Subtle Differences in Initial Membrane Interactions Underpin the Selectivity of Small Antimicrobial Peptides

Abstract

AbstractHost‐secreted antimicrobial peptides (AMPs) are found in virtually all organisms, often providing innate immunity as the first line of defence against pathogens. Many AMPs kill pathogens by disrupting their cellular membranes and thus are similar to some antibiotic drugs. Likely drug candidate AMPs are found in non‐mammalian hosts but are also haemolytic. Thus, it is crucial to understand the origins of membrane specificity and selectivity of the action of these AMPs. In this study, the membrane specificity of action of citropin 1.1, a 16‐residue AMP, was studied by using a quartz crystal microbalance on the basis of mass and viscoelasticity changes in comparison to aurein 1.2 (13 residues) and maculatin 1.1 (21 residues).
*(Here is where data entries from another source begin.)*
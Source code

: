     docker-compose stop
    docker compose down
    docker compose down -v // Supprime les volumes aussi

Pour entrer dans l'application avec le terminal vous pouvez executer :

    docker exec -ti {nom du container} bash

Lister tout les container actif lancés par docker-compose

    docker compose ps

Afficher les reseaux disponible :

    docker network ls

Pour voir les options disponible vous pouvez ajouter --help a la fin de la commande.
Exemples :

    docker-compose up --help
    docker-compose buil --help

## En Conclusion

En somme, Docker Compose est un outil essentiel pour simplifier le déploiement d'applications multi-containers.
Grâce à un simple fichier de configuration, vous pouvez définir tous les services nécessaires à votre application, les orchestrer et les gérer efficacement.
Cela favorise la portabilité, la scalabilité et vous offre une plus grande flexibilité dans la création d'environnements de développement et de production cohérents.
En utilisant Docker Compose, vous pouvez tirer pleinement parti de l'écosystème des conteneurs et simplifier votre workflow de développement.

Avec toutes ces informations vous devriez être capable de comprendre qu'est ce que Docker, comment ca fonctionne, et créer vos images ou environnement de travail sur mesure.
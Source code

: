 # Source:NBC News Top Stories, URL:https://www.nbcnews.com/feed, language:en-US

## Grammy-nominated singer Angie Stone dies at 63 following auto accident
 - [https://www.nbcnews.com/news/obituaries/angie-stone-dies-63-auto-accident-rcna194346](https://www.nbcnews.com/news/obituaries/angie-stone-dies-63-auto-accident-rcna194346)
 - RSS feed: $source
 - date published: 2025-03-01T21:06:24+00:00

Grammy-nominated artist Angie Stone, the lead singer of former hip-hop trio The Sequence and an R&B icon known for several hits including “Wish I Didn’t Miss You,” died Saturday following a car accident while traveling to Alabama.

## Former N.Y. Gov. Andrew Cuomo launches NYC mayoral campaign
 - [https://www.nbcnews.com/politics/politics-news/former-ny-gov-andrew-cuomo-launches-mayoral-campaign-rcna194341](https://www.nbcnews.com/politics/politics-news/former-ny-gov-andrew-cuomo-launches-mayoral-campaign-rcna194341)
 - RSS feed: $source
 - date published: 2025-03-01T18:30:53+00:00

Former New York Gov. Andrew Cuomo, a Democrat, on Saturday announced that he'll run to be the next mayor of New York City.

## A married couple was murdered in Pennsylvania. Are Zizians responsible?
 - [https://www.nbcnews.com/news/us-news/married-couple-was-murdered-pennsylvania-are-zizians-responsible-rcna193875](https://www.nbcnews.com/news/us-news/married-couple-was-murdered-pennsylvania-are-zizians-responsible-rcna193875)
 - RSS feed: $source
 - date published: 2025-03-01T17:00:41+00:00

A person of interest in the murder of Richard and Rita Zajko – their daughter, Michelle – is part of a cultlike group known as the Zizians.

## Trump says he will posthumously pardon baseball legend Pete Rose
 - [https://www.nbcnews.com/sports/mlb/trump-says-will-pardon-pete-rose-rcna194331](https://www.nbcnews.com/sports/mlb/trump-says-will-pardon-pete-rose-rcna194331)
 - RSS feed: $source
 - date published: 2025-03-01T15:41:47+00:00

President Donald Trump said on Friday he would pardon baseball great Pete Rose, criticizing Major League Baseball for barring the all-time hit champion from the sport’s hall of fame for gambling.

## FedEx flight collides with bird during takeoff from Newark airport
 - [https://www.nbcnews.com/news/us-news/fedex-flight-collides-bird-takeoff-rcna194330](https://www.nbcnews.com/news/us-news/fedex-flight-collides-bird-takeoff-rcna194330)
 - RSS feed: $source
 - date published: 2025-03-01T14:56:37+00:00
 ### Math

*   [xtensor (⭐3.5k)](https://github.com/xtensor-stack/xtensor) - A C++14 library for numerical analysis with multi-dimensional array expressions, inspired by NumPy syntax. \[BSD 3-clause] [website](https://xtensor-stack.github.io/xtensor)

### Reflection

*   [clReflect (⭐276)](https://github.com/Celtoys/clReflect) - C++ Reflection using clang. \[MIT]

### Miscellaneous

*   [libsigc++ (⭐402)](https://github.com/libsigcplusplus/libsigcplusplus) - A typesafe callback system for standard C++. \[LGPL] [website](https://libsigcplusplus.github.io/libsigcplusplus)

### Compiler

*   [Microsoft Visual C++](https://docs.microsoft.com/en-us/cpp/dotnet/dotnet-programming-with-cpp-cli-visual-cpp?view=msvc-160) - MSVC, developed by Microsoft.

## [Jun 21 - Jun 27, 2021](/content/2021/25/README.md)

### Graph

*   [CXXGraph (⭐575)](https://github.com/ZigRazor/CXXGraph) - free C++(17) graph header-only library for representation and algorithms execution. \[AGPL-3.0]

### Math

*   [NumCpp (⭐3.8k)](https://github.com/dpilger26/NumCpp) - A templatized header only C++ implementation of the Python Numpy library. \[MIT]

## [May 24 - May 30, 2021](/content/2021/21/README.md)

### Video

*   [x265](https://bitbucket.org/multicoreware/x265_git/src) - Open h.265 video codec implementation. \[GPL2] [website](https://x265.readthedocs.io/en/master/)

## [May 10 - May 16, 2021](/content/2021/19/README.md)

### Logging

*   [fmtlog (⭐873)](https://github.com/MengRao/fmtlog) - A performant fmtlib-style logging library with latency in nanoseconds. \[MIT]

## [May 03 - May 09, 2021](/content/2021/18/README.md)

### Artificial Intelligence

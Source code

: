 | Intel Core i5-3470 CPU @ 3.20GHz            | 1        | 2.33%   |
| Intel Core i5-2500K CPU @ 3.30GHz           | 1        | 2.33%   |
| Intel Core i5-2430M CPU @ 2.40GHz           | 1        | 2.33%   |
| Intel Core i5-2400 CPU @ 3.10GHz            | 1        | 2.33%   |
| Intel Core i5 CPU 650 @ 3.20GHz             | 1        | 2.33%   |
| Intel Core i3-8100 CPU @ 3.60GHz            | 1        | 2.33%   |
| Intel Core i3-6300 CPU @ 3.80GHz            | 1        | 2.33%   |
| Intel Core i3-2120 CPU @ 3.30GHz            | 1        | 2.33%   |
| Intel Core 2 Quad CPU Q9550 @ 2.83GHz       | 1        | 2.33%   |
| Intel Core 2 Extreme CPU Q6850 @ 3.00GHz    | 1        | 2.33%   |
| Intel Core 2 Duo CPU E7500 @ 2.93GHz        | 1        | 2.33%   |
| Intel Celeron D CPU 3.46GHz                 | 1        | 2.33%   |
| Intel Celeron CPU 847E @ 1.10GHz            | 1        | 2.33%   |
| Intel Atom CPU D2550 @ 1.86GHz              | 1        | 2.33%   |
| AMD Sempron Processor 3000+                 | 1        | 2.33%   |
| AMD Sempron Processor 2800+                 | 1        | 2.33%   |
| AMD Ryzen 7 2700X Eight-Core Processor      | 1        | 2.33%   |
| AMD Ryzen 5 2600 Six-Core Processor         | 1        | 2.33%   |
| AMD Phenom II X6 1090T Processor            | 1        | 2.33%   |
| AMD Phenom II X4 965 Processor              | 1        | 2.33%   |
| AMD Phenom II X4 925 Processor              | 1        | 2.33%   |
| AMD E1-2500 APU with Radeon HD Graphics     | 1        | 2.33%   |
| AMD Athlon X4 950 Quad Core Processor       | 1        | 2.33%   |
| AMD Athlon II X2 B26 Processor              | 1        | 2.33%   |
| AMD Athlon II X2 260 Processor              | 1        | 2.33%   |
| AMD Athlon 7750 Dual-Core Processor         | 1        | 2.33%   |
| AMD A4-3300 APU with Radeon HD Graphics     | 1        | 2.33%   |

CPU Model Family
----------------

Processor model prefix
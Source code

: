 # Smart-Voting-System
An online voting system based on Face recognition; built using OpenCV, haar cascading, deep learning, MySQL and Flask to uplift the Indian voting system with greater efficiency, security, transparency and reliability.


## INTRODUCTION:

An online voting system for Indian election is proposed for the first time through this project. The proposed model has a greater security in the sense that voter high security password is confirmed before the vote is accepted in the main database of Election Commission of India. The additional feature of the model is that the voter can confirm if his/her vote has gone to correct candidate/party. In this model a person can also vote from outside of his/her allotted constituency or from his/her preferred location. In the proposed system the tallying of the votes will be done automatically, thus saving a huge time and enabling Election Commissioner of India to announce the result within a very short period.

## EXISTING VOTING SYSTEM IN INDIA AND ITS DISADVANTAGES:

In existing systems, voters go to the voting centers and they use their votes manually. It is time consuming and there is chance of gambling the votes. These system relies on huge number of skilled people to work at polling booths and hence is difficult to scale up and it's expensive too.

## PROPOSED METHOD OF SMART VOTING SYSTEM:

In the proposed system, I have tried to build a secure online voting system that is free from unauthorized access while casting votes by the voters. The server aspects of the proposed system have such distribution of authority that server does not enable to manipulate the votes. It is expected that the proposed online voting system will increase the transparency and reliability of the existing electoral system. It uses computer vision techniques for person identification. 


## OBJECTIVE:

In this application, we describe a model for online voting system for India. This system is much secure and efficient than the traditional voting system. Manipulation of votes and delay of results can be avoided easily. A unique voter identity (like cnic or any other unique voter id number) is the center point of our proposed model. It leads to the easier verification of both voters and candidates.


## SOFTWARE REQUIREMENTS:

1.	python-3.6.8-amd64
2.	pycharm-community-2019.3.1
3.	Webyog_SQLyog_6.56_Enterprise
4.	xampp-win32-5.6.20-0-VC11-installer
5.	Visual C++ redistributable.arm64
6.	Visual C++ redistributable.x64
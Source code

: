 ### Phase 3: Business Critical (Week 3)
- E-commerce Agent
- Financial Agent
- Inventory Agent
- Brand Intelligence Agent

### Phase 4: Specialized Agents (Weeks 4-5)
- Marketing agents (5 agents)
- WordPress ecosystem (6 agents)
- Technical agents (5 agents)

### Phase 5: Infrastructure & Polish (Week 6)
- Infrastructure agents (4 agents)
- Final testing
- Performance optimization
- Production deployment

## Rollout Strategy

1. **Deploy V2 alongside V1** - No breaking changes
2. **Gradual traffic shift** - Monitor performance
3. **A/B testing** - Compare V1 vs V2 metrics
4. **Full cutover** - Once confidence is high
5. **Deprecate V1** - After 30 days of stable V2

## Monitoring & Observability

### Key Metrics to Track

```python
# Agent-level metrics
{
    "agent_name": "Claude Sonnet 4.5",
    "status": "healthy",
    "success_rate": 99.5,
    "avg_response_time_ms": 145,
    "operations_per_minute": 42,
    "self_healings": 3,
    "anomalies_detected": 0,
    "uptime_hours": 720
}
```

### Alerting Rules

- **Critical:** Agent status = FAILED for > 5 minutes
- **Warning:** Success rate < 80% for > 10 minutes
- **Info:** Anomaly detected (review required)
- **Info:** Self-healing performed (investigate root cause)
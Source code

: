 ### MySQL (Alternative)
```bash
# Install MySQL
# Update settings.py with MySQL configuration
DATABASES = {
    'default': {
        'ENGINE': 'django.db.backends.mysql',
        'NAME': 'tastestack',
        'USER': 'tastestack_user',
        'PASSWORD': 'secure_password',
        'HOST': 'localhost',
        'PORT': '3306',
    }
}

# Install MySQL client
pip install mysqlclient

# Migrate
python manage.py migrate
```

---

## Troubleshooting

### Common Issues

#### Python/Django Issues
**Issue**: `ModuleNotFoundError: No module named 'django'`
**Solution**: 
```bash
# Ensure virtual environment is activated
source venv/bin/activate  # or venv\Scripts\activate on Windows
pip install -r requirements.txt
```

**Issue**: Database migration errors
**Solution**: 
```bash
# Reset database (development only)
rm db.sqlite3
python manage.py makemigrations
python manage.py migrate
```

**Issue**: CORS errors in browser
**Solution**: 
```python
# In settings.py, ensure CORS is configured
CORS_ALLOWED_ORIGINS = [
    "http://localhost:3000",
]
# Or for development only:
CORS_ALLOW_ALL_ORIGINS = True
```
The membrane selectivity was largely reflected in the nature of the initial interaction of the peptide with the membrane. This initial interaction might determine whether the peptide transforms into a membrane‐disrupting α‐helical conformation and highlights subtle differences in the repositioning of this α‐helical peptide in the membrane, as reflected by the viscoelasticity data, thus signifying the mechanistic pathway to membrane disruption.